Note to brands using digital platforms – apply ‘humour’ with caution

Digital provides brands the opportunity to display their personality, but as Paddy Power’s Oscar Pistorius ad demonstrates, it’s easy to misjudge

The Advertising Standards Authority has ordered Paddy Power to withdraw their controversial Oscar Pistorius advert. Photograph: Paddy Power

Paddy Power’s controversial ad featuring Oscar Pistorius has brought with it a valuable lesson in digital communication and what can happen when things go wrong. I’m a long-term fan of the brand and I think more often than not when they’ve sought to push boundaries, they’ve nailed it. Certainly blending humour with topical events is a strategy that has worked well for them in the past. However, this campaign feels like a step too far. Marketing Week reported that speaking as the company announced its results for 2013, chief executive Paddy Kennedy rigorously defended the company’s approach stating that its stance was fully informed by “painstaking” marketing analytics and testing to ensure its “returns are maximised”.

Well, if the return you are looking for is for the Advertising Standards Authority to request you pull the campaign with immediate effect, it’s a job well done. But what interested me most was what Kennedy went on to say, claiming that the brand’s controversial style meant it was the “only brand in the sector which customers say has a real personality”.

Personality is the key reason that brands across all sectors have been so quick to embrace digital communications. It gives them a platform to bring to life their brand and create a “voice” for it in a way that other mediums find difficult to translate. Take, for example, Yorkshire Tea. It uses digital channels to convey a softer, down-to-earth tone of voice that you simply can’t convey on a billboard or TV ad. It engages consumers with the content it shares and encourages the community to get involved. Or Marmite, which plays on consumers’ love/hate relationship with it to create new style campaigns such as End Marmite Neglect. The communication works because it’s grounded in reality and brings an extra dimension to the brand.

Paddy Power might be looking to reach a different demographic, but there are other brands looking to engage a similar audience that have been successful, such as Heineken. The difference is that they’ve achieved this with tasteful humour, tongue firmly in cheek. You see the thing is that digital communications aren’t all that far removed from real life. Imagine you’re at a party and you meet someone really loud and offensive. You’re not going to engage them in polite chitchat. Most likely you’re going to walk away and never look back.

The same applies in digital. To build personality and engage consumers using digital communication channels there are some basic rules that brands need to adhere to. For example, be clear about what you’re looking to achieve, and ensure your personality translates well across multiple channels and that your campaign is integrated. But most of all be sure that the consumer is going to enjoy what you’re creating. Digital communication is about so much more than the number of likes or retweets you receive; it’s about long-term engagement. Real conversations. If you want to capture a consumer’s attention in this multi-screen, multi-device world you need a personality that they can relate to, want to invest time in and feel brings that little something extra. All qualities we’d associate with a good friend.

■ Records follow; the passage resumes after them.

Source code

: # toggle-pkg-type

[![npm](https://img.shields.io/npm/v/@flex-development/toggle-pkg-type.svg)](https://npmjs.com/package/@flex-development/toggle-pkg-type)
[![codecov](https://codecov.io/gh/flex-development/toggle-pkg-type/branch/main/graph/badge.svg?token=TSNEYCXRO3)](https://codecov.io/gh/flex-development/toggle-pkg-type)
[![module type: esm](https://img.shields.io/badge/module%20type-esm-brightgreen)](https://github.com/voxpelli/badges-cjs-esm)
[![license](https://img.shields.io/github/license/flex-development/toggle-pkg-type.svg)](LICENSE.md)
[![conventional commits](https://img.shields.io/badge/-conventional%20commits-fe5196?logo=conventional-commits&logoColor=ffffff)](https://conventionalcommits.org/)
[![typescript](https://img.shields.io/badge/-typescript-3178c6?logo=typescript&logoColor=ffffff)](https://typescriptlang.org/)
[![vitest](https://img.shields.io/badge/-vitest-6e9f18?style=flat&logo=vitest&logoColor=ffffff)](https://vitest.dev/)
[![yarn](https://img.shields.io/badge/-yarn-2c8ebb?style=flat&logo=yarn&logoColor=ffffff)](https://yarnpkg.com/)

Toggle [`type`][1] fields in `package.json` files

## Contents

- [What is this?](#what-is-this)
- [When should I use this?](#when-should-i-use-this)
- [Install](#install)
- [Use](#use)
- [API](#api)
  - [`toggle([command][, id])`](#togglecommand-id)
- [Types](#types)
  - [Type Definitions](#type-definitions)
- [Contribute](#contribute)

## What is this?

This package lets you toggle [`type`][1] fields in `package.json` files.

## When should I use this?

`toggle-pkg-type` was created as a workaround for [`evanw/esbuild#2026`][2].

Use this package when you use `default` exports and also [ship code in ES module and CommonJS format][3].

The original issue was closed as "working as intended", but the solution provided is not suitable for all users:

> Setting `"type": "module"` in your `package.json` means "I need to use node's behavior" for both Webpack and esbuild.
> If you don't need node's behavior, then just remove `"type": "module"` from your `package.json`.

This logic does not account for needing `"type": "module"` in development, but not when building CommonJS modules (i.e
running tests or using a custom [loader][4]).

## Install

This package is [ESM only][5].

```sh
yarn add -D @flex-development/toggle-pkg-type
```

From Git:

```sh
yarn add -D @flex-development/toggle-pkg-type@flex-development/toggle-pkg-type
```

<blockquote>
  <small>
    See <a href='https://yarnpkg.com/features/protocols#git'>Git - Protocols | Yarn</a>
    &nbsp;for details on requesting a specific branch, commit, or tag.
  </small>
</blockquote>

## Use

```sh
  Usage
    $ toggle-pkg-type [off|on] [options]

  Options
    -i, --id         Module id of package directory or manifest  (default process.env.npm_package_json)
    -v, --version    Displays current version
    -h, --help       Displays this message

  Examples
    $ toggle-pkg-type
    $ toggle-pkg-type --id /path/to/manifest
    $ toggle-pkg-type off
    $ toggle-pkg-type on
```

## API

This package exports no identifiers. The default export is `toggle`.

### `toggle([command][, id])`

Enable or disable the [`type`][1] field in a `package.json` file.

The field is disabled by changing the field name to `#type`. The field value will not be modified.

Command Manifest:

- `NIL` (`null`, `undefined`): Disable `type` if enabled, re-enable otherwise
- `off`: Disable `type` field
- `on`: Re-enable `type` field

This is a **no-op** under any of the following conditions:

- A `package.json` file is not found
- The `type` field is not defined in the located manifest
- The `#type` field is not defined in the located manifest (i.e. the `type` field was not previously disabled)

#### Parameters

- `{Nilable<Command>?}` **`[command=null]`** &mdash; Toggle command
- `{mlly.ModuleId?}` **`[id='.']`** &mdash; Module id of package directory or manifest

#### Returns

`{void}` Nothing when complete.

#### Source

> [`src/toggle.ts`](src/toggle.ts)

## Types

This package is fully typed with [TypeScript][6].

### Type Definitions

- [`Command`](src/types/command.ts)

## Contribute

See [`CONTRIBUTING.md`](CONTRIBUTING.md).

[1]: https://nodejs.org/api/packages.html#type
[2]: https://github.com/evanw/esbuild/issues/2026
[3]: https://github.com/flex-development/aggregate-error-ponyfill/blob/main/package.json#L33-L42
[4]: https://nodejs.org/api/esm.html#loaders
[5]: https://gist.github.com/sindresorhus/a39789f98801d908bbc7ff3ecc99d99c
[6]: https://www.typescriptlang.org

Used wisely, digital has the ability to reach huge audiences, create connections and change perceptions. All brands want their communications to create a reaction. But they want to create the right reaction, one that results in positive action from their user base. What’s the result when used in bad taste? Well we’ll have to wait and see. A quick glance at Paddy Power’s share price shows that it has actually increased, despite the outrage. Perhaps there really is no such thing as bad publicity after all.